= Material to process =
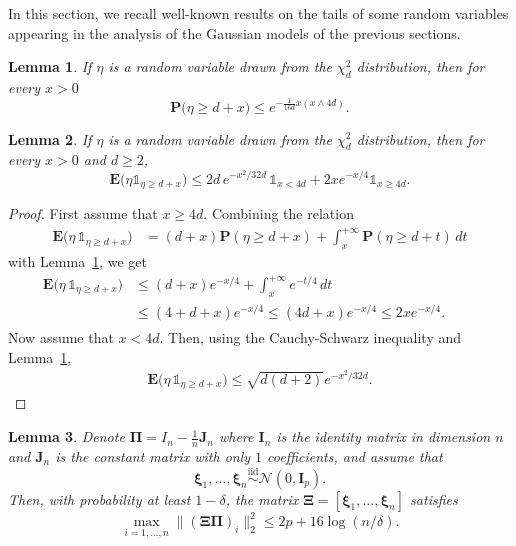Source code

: \documentclass[sts,preprint,reqno,a4paper]{imsart}
\def\d{\delta}
\def\bxi{\boldsymbol\xi}
\def\bXi{\boldsymbol\Xi}
\def\bfI{\mathbf I}
\def\bfJ{\mathbf J}
\def\bfPi{\mathbf\Pi}
\def\fcar{\mathds{1}}
\def\pinf{{+\infty}}
\def\esp{\mathbf E}
\def\prob{\mathbf P}
\def\simiid{\overset{\text{iid}}{\sim}}
\theoremstyle{plain}
\newtheorem{lemma}{Lemma}
\theoremstyle{remark}
\theoremstyle{definition}
\begin{document}
In this section, we recall  well-known results on the tails of
some random variables appearing in the analysis of the Gaussian models
of the previous sections.


\begin{lemma}\label{lemme_chideux}
	If $\eta$ is a random variable drawn from the $\chi^2_d$ distribution, then for every $x>0$
	\begin{equation}
		\prob\big(\eta \ge d+ x\big) \le e^{-\frac1{16d} x (x\wedge 4d)} .
	\end{equation}
\end{lemma}

\begin{lemma}\label{lemme_esperancechideux}
	If $\eta$ is a random variable drawn from the $\chi^2_d$ distribution, then for every $x>0$ and $d\ge 2$,
	\begin{equation}
	\esp\big(\eta \fcar_{\eta\ge d+x}\big) \le 2d\,e^{-x^2/32d} \,\fcar_{x< 4d} +
	2xe^{-x/4} \fcar_{x\ge 4d}.
	\end{equation}	
\end{lemma}

\begin{proof}
	First assume that $x\ge 4d$. Combining the relation
	\begin{align}
		\esp\big(\eta\, \fcar_{\eta\ge d+x}\big) &= (d+x)\prob(\eta\ge d+x)+\int_x^\pinf \prob(\eta\ge d+t)\,dt
	\end{align}
	with Lemma~\ref{lemme_chideux}, we get
	\begin{align}
		\esp\big(\eta\, \fcar_{\eta\ge d+x}\big)
		&\le (d+x) e^{-x/4} + \int_x^\pinf e^{-t/4}\, dt\\
		&\le (4+d+x)e^{-x/4}\le (4d+x)e^{-x/4}\le 2xe^{-x/4}. \phantom{\int_0^\pinf}
	\end{align}
	Now assume that $x<4d$. Then, using the Cauchy-Schwarz inequality and
	Lemma~\ref{lemme_chideux},
	\begin{align}
	\esp\big(\eta\, \fcar_{\eta\ge d+x}\big) \le \sqrt{d(d+2)} e^{-x^2/32d}.
	\end{align}
\end{proof}

\begin{lemma}\label{lemme_probabiliteA}
	Denote $\bfPi=I_n-\frac1n \bfJ_n$  where $\bfI_n$ is the identity matrix in dimension $n$ and $\bfJ_n$ is the constant matrix with only $1$ coefficients, and assume that
	\begin{equation}
		\bxi_1,\ldots,\bxi_n \simiid \mathcal{N}(0,\bfI_p).
	\end{equation}
	Then, with probability at least $1-\d$, the matrix $\bXi = [\bxi_1,\ldots,\bxi_n]$ 
	satisfies
	\begin{equation}
		\max_{i=1,\ldots,n}  \big\|(\bXi\bfPi)_i\big\|_2^2 \le 2p+16\log(n/\delta).
	\end{equation}
\end{lemma}
\end{document}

= Task description =
A word-for-word copy of all the data, without pictures, is the expected output.

= Completed task =
Source code

: \documentclass[sts,preprint,reqno,a4paper]{imsart}
\def\d{\delta}
\def\bxi{\boldsymbol\xi}
\def\bXi{\boldsymbol\Xi}
\def\bfI{\mathbf I}
\def\bfJ{\mathbf J}
\def\bfPi{\mathbf\Pi}
\def\fcar{\mathds{1}}
\def\pinf{{+\infty}}
\def\esp{\mathbf E}
\def\prob{\mathbf P}
\def\simiid{\overset{\text{iid}}{\sim}}
\theoremstyle{plain}
\newtheorem{lemma}{Lemma}
\theoremstyle{remark}
\theoremstyle{definition}
\begin{document}
In this section, we recall  well-known results on the tails of
some random variables appearing in the analysis of the Gaussian models
of the previous sections.


\begin{lemma}\label{lemme_chideux}
	If $\eta$ is a random variable drawn from the $\chi^2_d$ distribution, then for every $x>0$
	\begin{equation}
		\prob\big(\eta \ge d+ x\big) \le e^{-\frac1{16d} x (x\wedge 4d)} .
	\end{equation}
\end{lemma}

\begin{lemma}\label{lemme_esperancechideux}
	If $\eta$ is a random variable drawn from the $\chi^2_d$ distribution, then for every $x>0$ and $d\ge 2$,
	\begin{equation}
	\esp\big(\eta \fcar_{\eta\ge d+x}\big) \le 2d\,e^{-x^2/32d} \,\fcar_{x< 4d} +
	2xe^{-x/4} \fcar_{x\ge 4d}.
	\end{equation}	
\end{lemma}

\begin{proof}
	First assume that $x\ge 4d$. Combining the relation
	\begin{align}
		\esp\big(\eta\, \fcar_{\eta\ge d+x}\big) &= (d+x)\prob(\eta\ge d+x)+\int_x^\pinf \prob(\eta\ge d+t)\,dt
	\end{align}
	with Lemma~\ref{lemme_chideux}, we get
	\begin{align}
		\esp\big(\eta\, \fcar_{\eta\ge d+x}\big)
		&\le (d+x) e^{-x/4} + \int_x^\pinf e^{-t/4}\, dt\\
		&\le (4+d+x)e^{-x/4}\le (4d+x)e^{-x/4}\le 2xe^{-x/4}. \phantom{\int_0^\pinf}
	\end{align}
	Now assume that $x<4d$. Then, using the Cauchy-Schwarz inequality and
	Lemma~\ref{lemme_chideux},
	\begin{align}
	\esp\big(\eta\, \fcar_{\eta\ge d+x}\big) \le \sqrt{d(d+2)} e^{-x^2/32d}.
	\end{align}
\end{proof}

\begin{lemma}\label{lemme_probabiliteA}
	Denote $\bfPi=I_n-\frac1n \bfJ_n$  where $\bfI_n$ is the identity matrix in dimension $n$ and $\bfJ_n$ is the constant matrix with only $1$ coefficients, and assume that
	\begin{equation}
		\bxi_1,\ldots,\bxi_n \simiid \mathcal{N}(0,\bfI_p).
	\end{equation}
	Then, with probability at least $1-\d$, the matrix $\bXi = [\bxi_1,\ldots,\bxi_n]$ 
	satisfies
	\begin{equation}
		\max_{i=1,\ldots,n}  \big\|(\bXi\bfPi)_i\big\|_2^2 \le 2p+16\log(n/\delta).
	\end{equation}
\end{lemma}
\end{document}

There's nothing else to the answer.